Sur les frais liés au litige :

  1. L'Etat n'étant pas, dans la présente instance, partie perdante, les conclusions présentées par les requérants au titre des dispositions de l'article L. 761-1 du code de justice administrative sont rejetées.

D E C I D E :

Article 1er : La requête de M. et Mme C est rejetée.

Article 2 : Le présent jugement sera notifié à M. B C, Mme D E épouse C et à la ministre de l'éducation nationale.

Copie en sera transmise, pour information, à la rectrice de l'académie de Besançon.

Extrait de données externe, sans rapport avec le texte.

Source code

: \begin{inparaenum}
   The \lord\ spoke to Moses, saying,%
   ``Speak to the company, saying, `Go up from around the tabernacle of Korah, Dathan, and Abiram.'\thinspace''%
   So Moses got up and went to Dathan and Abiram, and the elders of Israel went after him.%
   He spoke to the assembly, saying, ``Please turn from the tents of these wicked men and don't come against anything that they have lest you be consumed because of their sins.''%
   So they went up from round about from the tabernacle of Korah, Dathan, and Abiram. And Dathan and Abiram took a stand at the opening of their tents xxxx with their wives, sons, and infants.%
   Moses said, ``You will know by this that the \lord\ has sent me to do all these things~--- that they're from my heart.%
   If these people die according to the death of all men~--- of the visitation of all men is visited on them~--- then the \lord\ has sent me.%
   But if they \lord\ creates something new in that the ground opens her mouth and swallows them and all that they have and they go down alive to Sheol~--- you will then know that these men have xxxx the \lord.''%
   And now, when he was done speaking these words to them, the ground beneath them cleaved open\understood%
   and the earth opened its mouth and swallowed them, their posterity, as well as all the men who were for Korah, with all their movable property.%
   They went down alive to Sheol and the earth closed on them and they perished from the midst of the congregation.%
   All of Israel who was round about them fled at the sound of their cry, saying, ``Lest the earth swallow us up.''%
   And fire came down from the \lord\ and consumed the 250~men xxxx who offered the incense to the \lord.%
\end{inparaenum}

Délibéré après l'audience du 15 octobre 2024, à laquelle siégeaient :

  • Mme Michel, présidente ;

  • Mme Goyer-Tholon, conseillère ;

  • Mme Kiefer, conseillère.

Rendu public par mise à disposition au greffe le 12 novembre 2024.

La rapporteure,

C. Goyer-Tholon

La présidente,

F. MichelLa greffière,

E. Cartier

La République mande et ordonne à la ministre de l'éducation nationale, en ce qui la concerne, ou à tous commissaires de justice à ce requis en ce qui concerne les voies de droit commun contre les parties privées, de pourvoir à l'exécution de la présente décision.